The management of MKM Group plc has always maintained and will continue to
maintain a prudent approach in profit recognition on all of its promotions.
During the year the Group has invested heavily in staff in order to develop its
ability to source and handle larger transactions, particularly the free flights
promotions, which will deliver benefits in future years. As a result of this
staff numbers have risen from an average of 39 staff in the year ended 31st
March 2003 to 71 in the year ended 31st March 2004. The resulting increase in
salaries has had a temporary impact on the profitability of continuing
operations at both the gross margin and the operating profit level as salary
costs are split between administrative overheads and cost of sales as
appropriate.
As can be seen from the gross margin percentage on acquisitions, Hidden
Retreats whilst profitable is a lower margin business than MKM Marketing &
Promotions Limited.
TRADING
The Group has continued to build on an impressive blue chip client base and has
continued its track record of developing its product and service portfolio.
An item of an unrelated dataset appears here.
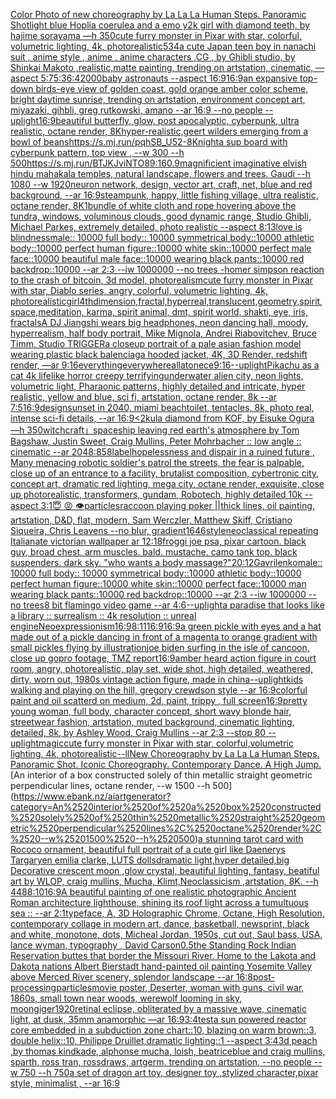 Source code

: [Color Photo of new choreography by La La La Human Steps. Panoramic Shot](https://www.ebank.nz/aiartgenerator?category=Color%2520Photo%2520of%2520new%2520choreography%2520by%2520La%2520La%2520La%2520Human%2520Steps.%2520Panoramic%2520Shot)[light blue Hoplia coerulea and a emo y2k girl with diamond teeth,  by hajime sorayama —h 350](https://www.ebank.nz/aiartgenerator?category=light%2520blue%2520Hoplia%2520coerulea%2520and%2520a%2520emo%2520y2k%2520girl%2520with%2520diamond%2520teeth%2C%2520%2520by%2520hajime%2520sorayama%2520%E2%80%94h%2520350)[cute furry monster in Pixar with star, colorful, volumetric lighting, 4k, photorealistic](https://www.ebank.nz/aiartgenerator?category=cute%2520furry%2520monster%2520in%2520Pixar%2520with%2520star%2C%2520colorful%2C%2520volumetric%2520lighting%2C%25204k%2C%2520photorealistic)[534](https://www.ebank.nz/aiartgenerator?category=534)[a cute Japan  teen boy in nanachi suit , anime style , anime , anime characters ,CG , by Ghibli studio, by Shinkai Makoto ,realistic,matte painting, trending on artstation, cinematic, —aspect 5:7](https://www.ebank.nz/aiartgenerator?category=a%2520cute%2520Japan%2520%2520teen%2520boy%2520in%2520nanachi%2520suit%2520%2C%2520anime%2520style%2520%2C%2520anime%2520%2C%2520anime%2520characters%2520%2CCG%2520%2C%2520by%2520Ghibli%2520studio%2C%2520by%2520Shinkai%2520Makoto%2520%2Crealistic%2Cmatte%2520painting%2C%2520trending%2520on%2520artstation%2C%2520cinematic%2C%2520%E2%80%94aspect%25205%3A7)[5:3](https://www.ebank.nz/aiartgenerator?category=5%3A3)[6:4](https://www.ebank.nz/aiartgenerator?category=6%3A4)[2000](https://www.ebank.nz/aiartgenerator?category=2000)[baby astronauts --aspect 16:9](https://www.ebank.nz/aiartgenerator?category=baby%2520astronauts%2520--aspect%252016%3A9)[16:9](https://www.ebank.nz/aiartgenerator?category=16%3A9)[an expansive top-down birds-eye view of golden coast, gold orange amber color scheme, bright daytime sunrise, trending on artstation, environment concept art, miyazaki, gihbli, greg rutkowski, amano --ar 16:9 --no people --uplight](https://www.ebank.nz/aiartgenerator?category=an%2520expansive%2520top-down%2520birds-eye%2520view%2520of%2520golden%2520coast%2C%2520gold%2520orange%2520amber%2520color%2520scheme%2C%2520bright%2520daytime%2520sunrise%2C%2520trending%2520on%2520artstation%2C%2520environment%2520concept%2520art%2C%2520miyazaki%2C%2520gihbli%2C%2520greg%2520rutkowski%2C%2520amano%2520--ar%252016%3A9%2520--no%2520people%2520--uplight)[16:9](https://www.ebank.nz/aiartgenerator?category=16%3A9)[beautiful butterfly, glow, post apocalyptic, cyberpunk, ultra realistic, octane render, 8K](https://www.ebank.nz/aiartgenerator?category=beautiful%2520butterfly%2C%2520glow%2C%2520post%2520apocalyptic%2C%2520cyberpunk%2C%2520ultra%2520realistic%2C%2520octane%2520render%2C%25208K)[hyper-realistic,](https://www.ebank.nz/aiartgenerator?category=hyper-realistic%2C)[geert wilders emerging from a bowl of beans](https://www.ebank.nz/aiartgenerator?category=geert%2520wilders%2520emerging%2520from%2520a%2520bowl%2520of%2520beans)[<https://s.mj.run/pqhSB_U52-8>](https://www.ebank.nz/aiartgenerator?category=%3Chttps%3A//s.mj.run/pqhSB_U52-8%3E)[Knight](https://www.ebank.nz/aiartgenerator?category=Knight)[a sup board with cyberpunk pattern, top view , --w 300 --h 500](https://www.ebank.nz/aiartgenerator?category=a%2520sup%2520board%2520with%2520cyberpunk%2520pattern%2C%2520top%2520view%2520%2C%2520--w%2520300%2520--h%2520500)[<https://s.mj.run/BTJKJviNTO8>](https://www.ebank.nz/aiartgenerator?category=%3Chttps%3A//s.mj.run/BTJKJviNTO8%3E)[9:16](https://www.ebank.nz/aiartgenerator?category=9%3A16)[0.9](https://www.ebank.nz/aiartgenerator?category=0.9)[magnificient imaginative elvish hindu mahakala temples, natural landscape, flowers and trees, Gaudi --h 1080 --w 1920](https://www.ebank.nz/aiartgenerator?category=magnificient%2520imaginative%2520elvish%2520hindu%2520mahakala%2520temples%2C%2520natural%2520landscape%2C%2520flowers%2520and%2520trees%2C%2520Gaudi%2520--h%25201080%2520--w%25201920)[neuron network, design, vector art, craft, net, blue and red background, --ar 16:9](https://www.ebank.nz/aiartgenerator?category=neuron%2520network%2C%2520design%2C%2520vector%2520art%2C%2520craft%2C%2520net%2C%2520blue%2520and%2520red%2520background%2C%2520--ar%252016%3A9)[steampunk, happy, little fishing village, ultra realistic, octane render, 8K](https://www.ebank.nz/aiartgenerator?category=steampunk%2C%2520happy%2C%2520little%2520fishing%2520village%2C%2520ultra%2520realistic%2C%2520octane%2520render%2C%25208K)[1](https://www.ebank.nz/aiartgenerator?category=1)[bundle of white cloth and rope hovering above the tundra, windows, voluminous clouds, good dynamic range, Studio Ghibli, Michael Parkes, extremely detailed, photo realistic --aspect 8:13](https://www.ebank.nz/aiartgenerator?category=bundle%2520of%2520white%2520cloth%2520and%2520rope%2520hovering%2520above%2520the%2520tundra%2C%2520windows%2C%2520voluminous%2520clouds%2C%2520good%2520dynamic%2520range%2C%2520Studio%2520Ghibli%2C%2520Michael%2520Parkes%2C%2520extremely%2520detailed%2C%2520photo%2520realistic%2520--aspect%25208%3A13)[love is blindness](https://www.ebank.nz/aiartgenerator?category=love%2520is%2520blindness)[male:: 10000 full body:: 10000 symmetrical body::10000 athletic body::10000 perfect human figure::10000 white skin::10000 perfect male face::10000 beautiful male face::10000 wearing black pants::10000 red backdrop::10000 --ar 2:3 --iw 1000000 --no trees -](https://www.ebank.nz/aiartgenerator?category=male%3A%3A%252010000%2520full%2520body%3A%3A%252010000%2520symmetrical%2520body%3A%3A10000%2520athletic%2520body%3A%3A10000%2520perfect%2520human%2520figure%3A%3A10000%2520white%2520skin%3A%3A10000%2520perfect%2520male%2520face%3A%3A10000%2520beautiful%2520male%2520face%3A%3A10000%2520wearing%2520black%2520pants%3A%3A10000%2520red%2520backdrop%3A%3A10000%2520--ar%25202%3A3%2520--iw%25201000000%2520--no%2520trees%2520-)[homer simpson reaction to the crash of bitcoin, 3d model, photorealism](https://www.ebank.nz/aiartgenerator?category=homer%2520simpson%2520reaction%2520to%2520the%2520crash%2520of%2520bitcoin%2C%25203d%2520model%2C%2520photorealism)[cute furry monster in Pixar with star, Diablo series, angry, colorful, volumetric lighting, 4k, photorealistic](https://www.ebank.nz/aiartgenerator?category=cute%2520furry%2520monster%2520in%2520Pixar%2520with%2520star%2C%2520Diablo%2520series%2C%2520angry%2C%2520colorful%2C%2520volumetric%2520lighting%2C%25204k%2C%2520photorealistic)[girl](https://www.ebank.nz/aiartgenerator?category=girl)[4thdimension,fractal,hyperreal,translucent,geometry,spirit,space,meditation, karma, spirit animal, dmt, spirit world, shakti, eye, iris, fractals](https://www.ebank.nz/aiartgenerator?category=4thdimension%2Cfractal%2Chyperreal%2Ctranslucent%2Cgeometry%2Cspirit%2Cspace%2Cmeditation%2C%2520karma%2C%2520spirit%2520animal%2C%2520dmt%2C%2520spirit%2520world%2C%2520shakti%2C%2520eye%2C%2520iris%2C%2520fractals)[A DJ Jiangshi wears big headphones, neon dancing hall, moody, hyperrealism, half body portrait, Mike Mignola, Andrei Riabovitchev, Bruce Timm, Studio TRIGGER](https://www.ebank.nz/aiartgenerator?category=A%2520DJ%2520Jiangshi%2520wears%2520big%2520headphones%2C%2520neon%2520dancing%2520hall%2C%2520moody%2C%2520hyperrealism%2C%2520half%2520body%2520portrait%2C%2520Mike%2520Mignola%2C%2520Andrei%2520Riabovitchev%2C%2520Bruce%2520Timm%2C%2520Studio%2520TRIGGER)[a closeup portrait of a pale asian fashion model wearing plastic black balenciaga hooded jacket, 4K, 3D Render, redshift render, —ar 9:16](https://www.ebank.nz/aiartgenerator?category=a%2520closeup%2520portrait%2520of%2520a%2520pale%2520asian%2520fashion%2520model%2520wearing%2520plastic%2520black%2520balenciaga%2520hooded%2520jacket%2C%25204K%2C%25203D%2520Render%2C%2520redshift%2520render%2C%2520%E2%80%94ar%25209%3A16)[everythingeverywhereallatonece](https://www.ebank.nz/aiartgenerator?category=everythingeverywhereallatonece)[9:16](https://www.ebank.nz/aiartgenerator?category=9%3A16)[--uplight](https://www.ebank.nz/aiartgenerator?category=--uplight)[Pikachu as a cat 4k lifelike horror creepy terrifying](https://www.ebank.nz/aiartgenerator?category=Pikachu%2520as%2520a%2520cat%25204k%2520lifelike%2520horror%2520creepy%2520terrifying)[underwater alien city, neon lights, volumetric light, Pharaonic patterns, highly detailed and intricate, hyper realistic, yellow and blue, sci fi, artstation, octane render, 8k --ar 7:5](https://www.ebank.nz/aiartgenerator?category=underwater%2520alien%2520city%2C%2520neon%2520lights%2C%2520volumetric%2520light%2C%2520Pharaonic%2520patterns%2C%2520highly%2520detailed%2520and%2520intricate%2C%2520hyper%2520realistic%2C%2520yellow%2520and%2520blue%2C%2520sci%2520fi%2C%2520artstation%2C%2520octane%2520render%2C%25208k%2520--ar%25207%3A5)[16:9](https://www.ebank.nz/aiartgenerator?category=16%3A9)[design](https://www.ebank.nz/aiartgenerator?category=design)[sunset in 2040, miami beach](https://www.ebank.nz/aiartgenerator?category=sunset%2520in%25202040%2C%2520miami%2520beach)[toilet, tentacles, 8k, photo real, intense sci-fi details, --ar 16:9](https://www.ebank.nz/aiartgenerator?category=toilet%2C%2520tentacles%2C%25208k%2C%2520photo%2520real%2C%2520intense%2520sci-fi%2520details%2C%2520--ar%252016%3A9)[<2](https://www.ebank.nz/aiartgenerator?category=%3C2)[kula diamond from KOF, by Eisuke Ogura —h 350](https://www.ebank.nz/aiartgenerator?category=kula%2520diamond%2520from%2520KOF%2C%2520by%2520Eisuke%2520Ogura%2520%E2%80%94h%2520350)[witchcraft」](https://www.ebank.nz/aiartgenerator?category=witchcraft%E3%80%8D)[spaceship leaving red earth's atmosphere by Tom Bagshaw, Justin Sweet, Craig Mullins, Peter Mohrbacher :: low angle :: cinematic --ar 2048:858](https://www.ebank.nz/aiartgenerator?category=spaceship%2520leaving%2520red%2520earth%27s%2520atmosphere%2520by%2520Tom%2520Bagshaw%2C%2520Justin%2520Sweet%2C%2520Craig%2520Mullins%2C%2520Peter%2520Mohrbacher%2520%3A%3A%2520low%2520angle%2520%3A%3A%2520cinematic%2520--ar%25202048%3A858)[label](https://www.ebank.nz/aiartgenerator?category=label)[hopelessness and dispair in a ruined future , Many menacing robotic soldier's patrol the streets, the fear is palpable,  close up of an entrance to a facility, brutalist composition, cybertronic city, concept art, dramatic red lighting, mega city, octane render, exquisite, close up photorealistic, transformers, gundam, Robotech, highly detailed 10k --aspect 3:1](https://www.ebank.nz/aiartgenerator?category=hopelessness%2520and%2520dispair%2520in%2520a%2520ruined%2520future%2520%2C%2520Many%2520menacing%2520robotic%2520soldier%27s%2520patrol%2520the%2520streets%2C%2520the%2520fear%2520is%2520palpable%2C%2520%2520close%2520up%2520of%2520an%2520entrance%2520to%2520a%2520facility%2C%2520brutalist%2520composition%2C%2520cybertronic%2520city%2C%2520concept%2520art%2C%2520dramatic%2520red%2520lighting%2C%2520mega%2520city%2C%2520octane%2520render%2C%2520exquisite%2C%2520close%2520up%2520photorealistic%2C%2520transformers%2C%2520gundam%2C%2520Robotech%2C%2520highly%2520detailed%252010k%2520--aspect%25203%3A1)[😇 😡 👁️](https://www.ebank.nz/aiartgenerator?category=%F0%9F%98%87%2520%F0%9F%98%A1%2520%F0%9F%91%81%EF%B8%8F)[particles](https://www.ebank.nz/aiartgenerator?category=particles)[raccoon playing poker ||thick lines, oil painting, artstation, D&D, flat, modern, Sam Werczler, Matthew Skiff, Cristiano Siqueira, Chris Leavens --no blur, gradient](https://www.ebank.nz/aiartgenerator?category=raccoon%2520playing%2520poker%2520%7C%7Cthick%2520lines%2C%2520oil%2520painting%2C%2520artstation%2C%2520D%26D%2C%2520flat%2C%2520modern%2C%2520Sam%2520Werczler%2C%2520Matthew%2520Skiff%2C%2520Cristiano%2520Siqueira%2C%2520Chris%2520Leavens%2520--no%2520blur%2C%2520gradient)[1646](https://www.ebank.nz/aiartgenerator?category=1646)[style](https://www.ebank.nz/aiartgenerator?category=style)[neoclassical repeating  Italianate victorian wallpaper ar 12:18](https://www.ebank.nz/aiartgenerator?category=neoclassical%2520repeating%2520%2520Italianate%2520victorian%2520wallpaper%2520ar%252012%3A18)[frog](https://www.ebank.nz/aiartgenerator?category=frog)[gi joe psa, pixar cartoon. black guy, broad chest, arm muscles. bald. mustache. camo tank top. black suspenders. dark sky. "who wants a body massage?"](https://www.ebank.nz/aiartgenerator?category=gi%2520joe%2520psa%2C%2520pixar%2520cartoon.%2520black%2520guy%2C%2520broad%2520chest%2C%2520arm%2520muscles.%2520bald.%2520mustache.%2520camo%2520tank%2520top.%2520black%2520suspenders.%2520dark%2520sky.%2520%22who%2520wants%2520a%2520body%2520massage%3F%22)[20:12](https://www.ebank.nz/aiartgenerator?category=20%3A12)[Gavrilenko](https://www.ebank.nz/aiartgenerator?category=Gavrilenko)[male:: 10000 full body:: 10000 symmetrical body::10000 athletic body::10000 perfect human figure::10000 white skin::10000 perfect face::10000 man wearing black pants::10000 red backdrop::10000 --ar 2:3 --iw 1000000 --no trees](https://www.ebank.nz/aiartgenerator?category=male%3A%3A%252010000%2520full%2520body%3A%3A%252010000%2520symmetrical%2520body%3A%3A10000%2520athletic%2520body%3A%3A10000%2520perfect%2520human%2520figure%3A%3A10000%2520white%2520skin%3A%3A10000%2520perfect%2520face%3A%3A10000%2520man%2520wearing%2520black%2520pants%3A%3A10000%2520red%2520backdrop%3A%3A10000%2520--ar%25202%3A3%2520--iw%25201000000%2520--no%2520trees)[8 bit flamingo video game --ar 4:6](https://www.ebank.nz/aiartgenerator?category=8%2520bit%2520flamingo%2520video%2520game%2520--ar%25204%3A6)[--uplight](https://www.ebank.nz/aiartgenerator?category=--uplight)[a paradise that looks like a library :: surrealism :: 4k resolution :: unreal engine](https://www.ebank.nz/aiartgenerator?category=a%2520paradise%2520that%2520looks%2520like%2520a%2520library%2520%3A%3A%2520surrealism%2520%3A%3A%25204k%2520resolution%2520%3A%3A%2520unreal%2520engine)[Neoexpressionism](https://www.ebank.nz/aiartgenerator?category=Neoexpressionism)[16:9](https://www.ebank.nz/aiartgenerator?category=16%3A9)[8:11](https://www.ebank.nz/aiartgenerator?category=8%3A11)[16:9](https://www.ebank.nz/aiartgenerator?category=16%3A9)[16:9](https://www.ebank.nz/aiartgenerator?category=16%3A9)[a green pickle with eyes and a hat made out of a pickle dancing in front of a magenta to orange gradient with small pickles flying by illustration](https://www.ebank.nz/aiartgenerator?category=a%2520green%2520pickle%2520with%2520eyes%2520and%2520a%2520hat%2520made%2520out%2520of%2520a%2520pickle%2520dancing%2520in%2520front%2520of%2520a%2520magenta%2520to%2520orange%2520gradient%2520with%2520small%2520pickles%2520flying%2520by%2520illustration)[joe biden surfing in the isle of cancoon, close up gopro footage, TMZ report](https://www.ebank.nz/aiartgenerator?category=joe%2520biden%2520surfing%2520in%2520the%2520isle%2520of%2520cancoon%2C%2520close%2520up%2520gopro%2520footage%2C%2520TMZ%2520report)[16:9](https://www.ebank.nz/aiartgenerator?category=16%3A9)[amber heard action figure in court room, angry, photorealistic, play set, wide shot, high detailed, weathered, dirty, worn out, 1980s vintage action figure, made in china](https://www.ebank.nz/aiartgenerator?category=amber%2520heard%2520action%2520figure%2520in%2520court%2520room%2C%2520angry%2C%2520photorealistic%2C%2520play%2520set%2C%2520wide%2520shot%2C%2520high%2520detailed%2C%2520weathered%2C%2520dirty%2C%2520worn%2520out%2C%25201980s%2520vintage%2520action%2520figure%2C%2520made%2520in%2520china)[--uplight](https://www.ebank.nz/aiartgenerator?category=--uplight)[kids walking and playing on the hill, gregory crewdson style --ar 16:9](https://www.ebank.nz/aiartgenerator?category=kids%2520walking%2520and%2520playing%2520on%2520the%2520hill%2C%2520gregory%2520crewdson%2520style%2520--ar%252016%3A9)[colorful paint and oil scatterd on medium, 2d, paint, trippy , full screen](https://www.ebank.nz/aiartgenerator?category=colorful%2520paint%2520and%2520oil%2520scatterd%2520on%2520medium%2C%25202d%2C%2520paint%2C%2520trippy%2520%2C%2520full%2520screen)[16:9](https://www.ebank.nz/aiartgenerator?category=16%3A9)[pretty young woman, full body, character concept, short wavy blonde hair, streetwear fashion, artstation, muted background, cinematic lighting, detailed, 8k, by Ashley Wood, Craig Mullins --ar 2:3 --stop 80 --uplight](https://www.ebank.nz/aiartgenerator?category=pretty%2520young%2520woman%2C%2520full%2520body%2C%2520character%2520concept%2C%2520short%2520wavy%2520blonde%2520hair%2C%2520streetwear%2520fashion%2C%2520artstation%2C%2520muted%2520background%2C%2520cinematic%2520lighting%2C%2520detailed%2C%25208k%2C%2520by%2520Ashley%2520Wood%2C%2520Craig%2520Mullins%2520--ar%25202%3A3%2520--stop%252080%2520--uplight)[magic](https://www.ebank.nz/aiartgenerator?category=magic)[cute furry monster in Pixar with star, colorful,volumetric lighting, 4k, photorealistic](https://www.ebank.nz/aiartgenerator?category=cute%2520furry%2520monster%2520in%2520Pixar%2520with%2520star%2C%2520colorful%2Cvolumetric%2520lighting%2C%25204k%2C%2520photorealistic)[--ll](https://www.ebank.nz/aiartgenerator?category=--ll)[New Choreography by La La La Human Steps. Panoramic Shot. Iconic Choreography. Contemporary Dance. A High Jump.](https://www.ebank.nz/aiartgenerator?category=New%2520Choreography%2520by%2520La%2520La%2520La%2520Human%2520Steps.%2520Panoramic%2520Shot.%2520Iconic%2520Choreography.%2520Contemporary%2520Dance.%2520A%2520High%2520Jump.)[An interior of a box constructed solely of thin metallic straight geometric perpendicular lines, octane render, --w 1500 --h 500](https://www.ebank.nz/aiartgenerator?category=An%2520interior%2520of%2520a%2520box%2520constructed%2520solely%2520of%2520thin%2520metallic%2520straight%2520geometric%2520perpendicular%2520lines%2C%2520octane%2520render%2C%2520--w%25201500%2520--h%2520500)[a stunning tarot card with Rococo ornament, beautiful full portrait of a cute girl like Daenerys Targaryen emilia clarke, LUTS dollsdramatic light,hyper detailed,big Decorative crescent moon ,glow crystal, beautiful lighting,  fantasy, beatiful art by WLOP, craig mullins, Mucha, Klimt,Neoclassicism ,artstation, 8K. --h 448](https://www.ebank.nz/aiartgenerator?category=a%2520stunning%2520tarot%2520card%2520with%2520Rococo%2520ornament%2C%2520beautiful%2520full%2520portrait%2520of%2520a%2520cute%2520girl%2520like%2520Daenerys%2520Targaryen%2520emilia%2520clarke%2C%2520LUTS%2520dollsdramatic%2520light%2Chyper%2520detailed%2Cbig%2520Decorative%2520crescent%2520moon%2520%2Cglow%2520crystal%2C%2520beautiful%2520lighting%2C%2520%2520fantasy%2C%2520beatiful%2520art%2520by%2520WLOP%2C%2520craig%2520mullins%2C%2520Mucha%2C%2520Klimt%2CNeoclassicism%2520%2Cartstation%2C%25208K.%2520--h%2520448)[8:10](https://www.ebank.nz/aiartgenerator?category=8%3A10)[16:9](https://www.ebank.nz/aiartgenerator?category=16%3A9)[A beautiful painting of one realistic photographic Ancient Roman architecture lighthouse, shining its roof light across a tumultuous sea :: --ar 2:1](https://www.ebank.nz/aiartgenerator?category=A%2520beautiful%2520painting%2520of%2520one%2520realistic%2520photographic%2520Ancient%2520Roman%2520architecture%2520lighthouse%2C%2520shining%2520its%2520roof%2520light%2520across%2520a%2520tumultuous%2520sea%2520%3A%3A%2520--ar%25202%3A1)[typeface, A, 3D Holographic Chrome, Octane, High Resolution, contemporary collage in modern art, dance, basketball, newsprint, black and white, monotone, dots, Micheal Jordan, 1950s, cut out, Saul bass, USA, lance wyman, typography <DUNK>, David Carson](https://www.ebank.nz/aiartgenerator?category=typeface%2C%2520A%2C%25203D%2520Holographic%2520Chrome%2C%2520Octane%2C%2520High%2520Resolution%2C%2520contemporary%2520collage%2520in%2520modern%2520art%2C%2520dance%2C%2520basketball%2C%2520newsprint%2C%2520black%2520and%2520white%2C%2520monotone%2C%2520dots%2C%2520Micheal%2520Jordan%2C%25201950s%2C%2520cut%2520out%2C%2520Saul%2520bass%2C%2520USA%2C%2520lance%2520wyman%2C%2520typography%2520%3CDUNK%3E%2C%2520David%2520Carson)[0.5](https://www.ebank.nz/aiartgenerator?category=0.5)[the Standing Rock Indian Reservation buttes that border the Missouri River. Home to the Lakota and Dakota nations Albert Bierstadt hand-painted oil painting Yosemite Valley above Merced River scenery, splendor landscape --ar 16:8](https://www.ebank.nz/aiartgenerator?category=the%2520Standing%2520Rock%2520Indian%2520Reservation%2520buttes%2520that%2520border%2520the%2520Missouri%2520River.%2520Home%2520to%2520the%2520Lakota%2520and%2520Dakota%2520nations%2520Albert%2520Bierstadt%2520hand-painted%2520oil%2520painting%2520Yosemite%2520Valley%2520above%2520Merced%2520River%2520scenery%2C%2520splendor%2520landscape%2520--ar%252016%3A8)[post-processing](https://www.ebank.nz/aiartgenerator?category=post-processing)[particles](https://www.ebank.nz/aiartgenerator?category=particles)[movie poster, Deserter, woman with guns, civil war, 1860s, small town near woods, werewolf looming in sky, moon](https://www.ebank.nz/aiartgenerator?category=movie%2520poster%2C%2520Deserter%2C%2520woman%2520with%2520guns%2C%2520civil%2520war%2C%25201860s%2C%2520small%2520town%2520near%2520woods%2C%2520werewolf%2520looming%2520in%2520sky%2C%2520moon)[giger](https://www.ebank.nz/aiartgenerator?category=giger)[1920](https://www.ebank.nz/aiartgenerator?category=1920)[retinal eclipse, obliterated by a massive wave, cinematic light, at dusk, 35mm anamorphic —ar 16:9](https://www.ebank.nz/aiartgenerator?category=retinal%2520eclipse%2C%2520obliterated%2520by%2520a%2520massive%2520wave%2C%2520cinematic%2520light%2C%2520at%2520dusk%2C%252035mm%2520anamorphic%2520%E2%80%94ar%252016%3A9)[3:4](https://www.ebank.nz/aiartgenerator?category=3%3A4)[test](https://www.ebank.nz/aiartgenerator?category=test)[a sun powered reactor core embedded in a subduction zone chart::10, blazing on warm brown::3, double helix::10, Philippe Druillet,dramatic lighting::1 --aspect 3:4](https://www.ebank.nz/aiartgenerator?category=a%2520sun%2520powered%2520reactor%2520core%2520embedded%2520in%2520a%2520subduction%2520zone%2520chart%3A%3A10%2C%2520blazing%2520on%2520warm%2520brown%3A%3A3%2C%2520double%2520helix%3A%3A10%2C%2520Philippe%2520Druillet%2Cdramatic%2520lighting%3A%3A1%2520--aspect%25203%3A4)[3d peach ,by thomas kindkade, alphonse mucha, loish, beatriceblue and craig mullins, sparth, ross tran, rossdraws, artgerm, trending on artstation, --no people --w 750 --h 750](https://www.ebank.nz/aiartgenerator?category=3d%2520peach%2520%2Cby%2520thomas%2520kindkade%2C%2520alphonse%2520mucha%2C%2520loish%2C%2520beatriceblue%2520and%2520craig%2520mullins%2C%2520sparth%2C%2520ross%2520tran%2C%2520rossdraws%2C%2520artgerm%2C%2520trending%2520on%2520artstation%2C%2520--no%2520people%2520--w%2520750%2520--h%2520750)[a set of dragon art toy, designer toy ,stylized character,pixar style, minimalist , --ar 16:9](https://www.ebank.nz/aiartgenerator?category=a%2520set%2520of%2520dragon%2520art%2520toy%2C%2520designer%2520toy%2520%2Cstylized%2520character%2Cpixar%2520style%2C%2520minimalist%2520%2C%2520--ar%252016%3A9)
Thus providing their customers with new and exciting campaigns within the
lifestyle promotions market.
In June 2004 Yippee!, a product which provides a range of aspirational
experiences supplied by third parties was launched. Management consider that
Yippee! fits well with the Group's existing client base and infrastructure.
MANAGEMENT AND STAFF
The success of the group in achieving its objectives is possible only through
the MKM people. The group has recruited and developed talented and experienced
people who are focussed in delivering positive results. I would like to thank
them all for their commitment and dedication.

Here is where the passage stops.